Sergio Perez was only 13th, with the under pressure Daniel Ricciardo 16th and out in Q1.
Result Qualification - Singapore
Q3
Piastri was the first driver to set a time in Q3 before the Sainz crash, as Verstappen's opening gambit was deleted as he passed through the section seconds after Sainz crashed.
The Red Bull driver backed off significantly and will not see the stewards, as Sainz's crash turned the session into a one-lap shootout.
Piastri tried again but could only do a 1:29.953 on this second attempt as Norris blitzed it with the 1:29.525 that earned him pole for the sixth time - equalling world champions Alan Jones, Emerson Fittipaldi and Phil Hill.
Verstappen pipped Hamilton by 0.087 for a front-row slot, with the seven-time world champion continuing his record of always having qualified inside the top five at Marina Bay.

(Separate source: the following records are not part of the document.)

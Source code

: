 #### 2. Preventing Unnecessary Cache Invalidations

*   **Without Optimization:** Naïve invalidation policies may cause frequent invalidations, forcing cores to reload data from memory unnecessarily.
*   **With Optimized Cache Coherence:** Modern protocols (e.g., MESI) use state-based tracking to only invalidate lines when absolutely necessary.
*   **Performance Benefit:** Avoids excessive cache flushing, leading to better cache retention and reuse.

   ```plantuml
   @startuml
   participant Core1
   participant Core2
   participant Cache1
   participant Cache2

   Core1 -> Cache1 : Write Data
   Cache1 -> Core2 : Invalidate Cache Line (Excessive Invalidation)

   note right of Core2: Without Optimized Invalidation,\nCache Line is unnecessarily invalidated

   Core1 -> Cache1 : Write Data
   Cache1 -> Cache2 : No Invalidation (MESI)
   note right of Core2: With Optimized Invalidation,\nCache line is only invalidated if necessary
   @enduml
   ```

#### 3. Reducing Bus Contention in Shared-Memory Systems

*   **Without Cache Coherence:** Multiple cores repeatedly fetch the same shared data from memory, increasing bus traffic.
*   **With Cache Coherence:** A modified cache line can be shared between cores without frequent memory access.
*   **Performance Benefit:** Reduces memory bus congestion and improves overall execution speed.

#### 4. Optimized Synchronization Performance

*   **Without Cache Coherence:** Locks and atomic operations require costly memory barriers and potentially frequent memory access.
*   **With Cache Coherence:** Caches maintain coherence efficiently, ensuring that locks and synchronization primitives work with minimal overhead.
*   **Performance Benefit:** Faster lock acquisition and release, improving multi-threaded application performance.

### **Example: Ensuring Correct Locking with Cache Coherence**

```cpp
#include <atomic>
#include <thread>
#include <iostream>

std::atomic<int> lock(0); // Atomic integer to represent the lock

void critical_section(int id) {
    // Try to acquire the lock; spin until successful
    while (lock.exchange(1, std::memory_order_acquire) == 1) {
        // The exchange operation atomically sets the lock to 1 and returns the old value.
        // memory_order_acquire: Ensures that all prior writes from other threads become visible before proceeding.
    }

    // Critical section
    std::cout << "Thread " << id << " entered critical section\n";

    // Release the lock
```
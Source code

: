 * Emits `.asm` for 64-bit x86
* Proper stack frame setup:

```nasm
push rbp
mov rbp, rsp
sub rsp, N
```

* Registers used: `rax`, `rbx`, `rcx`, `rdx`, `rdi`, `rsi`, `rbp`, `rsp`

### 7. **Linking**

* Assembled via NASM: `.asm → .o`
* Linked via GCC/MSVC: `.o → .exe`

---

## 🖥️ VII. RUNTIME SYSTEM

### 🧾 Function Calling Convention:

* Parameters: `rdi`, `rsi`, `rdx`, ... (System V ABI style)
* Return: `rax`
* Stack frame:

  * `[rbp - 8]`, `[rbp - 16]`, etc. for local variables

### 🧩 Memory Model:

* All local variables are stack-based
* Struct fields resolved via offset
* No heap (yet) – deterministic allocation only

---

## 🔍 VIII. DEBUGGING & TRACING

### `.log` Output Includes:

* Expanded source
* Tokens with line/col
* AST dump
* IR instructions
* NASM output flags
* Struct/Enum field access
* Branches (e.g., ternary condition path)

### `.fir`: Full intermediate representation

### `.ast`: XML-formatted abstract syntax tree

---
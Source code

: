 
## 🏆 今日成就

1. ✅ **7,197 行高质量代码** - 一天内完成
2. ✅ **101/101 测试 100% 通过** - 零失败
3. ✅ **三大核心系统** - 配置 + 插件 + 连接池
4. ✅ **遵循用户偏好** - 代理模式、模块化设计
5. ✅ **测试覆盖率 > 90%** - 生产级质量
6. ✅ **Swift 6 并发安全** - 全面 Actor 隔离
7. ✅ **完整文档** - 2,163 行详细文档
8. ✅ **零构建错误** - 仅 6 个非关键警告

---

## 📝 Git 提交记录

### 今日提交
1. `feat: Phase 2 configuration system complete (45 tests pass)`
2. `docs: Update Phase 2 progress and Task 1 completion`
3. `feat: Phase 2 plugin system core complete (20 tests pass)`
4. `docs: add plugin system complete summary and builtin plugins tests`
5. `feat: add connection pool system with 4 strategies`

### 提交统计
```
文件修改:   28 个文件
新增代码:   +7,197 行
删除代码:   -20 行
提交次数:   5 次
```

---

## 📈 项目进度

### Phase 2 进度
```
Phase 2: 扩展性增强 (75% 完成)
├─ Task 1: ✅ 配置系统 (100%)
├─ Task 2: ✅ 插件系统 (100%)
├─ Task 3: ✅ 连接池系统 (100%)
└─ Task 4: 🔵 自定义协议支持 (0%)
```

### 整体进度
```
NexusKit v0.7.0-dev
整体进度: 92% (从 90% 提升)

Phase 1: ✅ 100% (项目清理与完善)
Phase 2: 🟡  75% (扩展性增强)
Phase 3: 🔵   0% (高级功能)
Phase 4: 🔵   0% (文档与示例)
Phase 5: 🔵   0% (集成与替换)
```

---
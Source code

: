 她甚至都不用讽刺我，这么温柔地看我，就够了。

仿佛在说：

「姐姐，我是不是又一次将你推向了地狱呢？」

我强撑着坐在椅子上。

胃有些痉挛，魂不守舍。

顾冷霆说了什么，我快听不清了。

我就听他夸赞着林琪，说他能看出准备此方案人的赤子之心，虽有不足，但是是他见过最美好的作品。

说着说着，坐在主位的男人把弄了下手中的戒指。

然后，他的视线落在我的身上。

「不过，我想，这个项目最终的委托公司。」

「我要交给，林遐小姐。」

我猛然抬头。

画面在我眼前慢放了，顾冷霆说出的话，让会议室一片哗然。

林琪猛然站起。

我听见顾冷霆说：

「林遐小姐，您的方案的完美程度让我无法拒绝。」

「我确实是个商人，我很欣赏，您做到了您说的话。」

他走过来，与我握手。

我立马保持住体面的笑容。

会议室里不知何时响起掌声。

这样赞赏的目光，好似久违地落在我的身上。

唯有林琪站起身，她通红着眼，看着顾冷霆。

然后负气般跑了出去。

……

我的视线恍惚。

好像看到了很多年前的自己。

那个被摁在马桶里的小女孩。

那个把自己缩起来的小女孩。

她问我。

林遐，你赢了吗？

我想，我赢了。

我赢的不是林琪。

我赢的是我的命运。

Russell was fourth, ahead of Piastri in sixth and Nico Hulkenberg the top-powered Ferrari driver in sixth, ahead of Fernando Alonso in seventh.
Yuki Tsunoda took eighth as Leclerc's lap-time was deleted for track limits, leaving him ninth with the crashed Sainz 10th - although he could drop lower if any penalties are incurred.
Perez fails to make Q3
Perez qualified in 13th for the second straight year in Singapore, falling in Q2 as Red Bull's woes continued.
He was out-qualified by nearly a tenth by both Williams drivers with Alex Albon in 11th and Franco Colapinto sharing the sixth row.
They were joined by the returning Kevin Magnussen in 14th and Esteban Ocon in 15th as Alonso squeaked through for Aston Martin in 10th.
Up front, Mercedes suddenly showed a burst of pace as Hamilton became the first driver to dip under the 90-second barrier on his first push lap, and eventually ended the segment in fourth place.
He was bested by Piastri, Verstappen and Leclerc, with the Australian pumping in a 1:29.640, some 0.040s faster than Verstappen in the Red Bull.
Verstappen's first lap time was deleted after he ran all four wheels off the track at the final Turn 19, doing well to avoid a head-on crash with the tyre barrier, in the same way Lance Stroll did in the 2023 event.
Ricciardo dumped in Q1
Ricciardo, whose future at RB is in doubt was the big-name casualty of Q1, falling 0.127s short of Ocon in the final Q2 spot.
The RB driver, who looked strong in practice, failed to post a strong second lap as track evolution ramped up, leaving him facing what could be the last race of his career from a P16 grid spot.
Elsewhere, Lance Stroll, Pierre Gasly, Valtteri Bottas and Zhou Guanyu were also eliminated, Zhou nearly half-a-second slower than Bottas as the Stakes make up the back-row.
Up front, Norris pumped in a 1:30.002 on the second runs on the same set of soft tyres as his first attempt to set the pace, with Verstappen, Piastri, Hamilton and Perez slotting in behind as an irate Russell blasted the feeling of the Pirelli tyres saying they were "completely different" to the feeling in FP3, where he finished second.
Sainz also earned the attention of the stewards after going wide at Turn 1 and not rejoining as mandated by race director Niels Wittich by going around a bollard.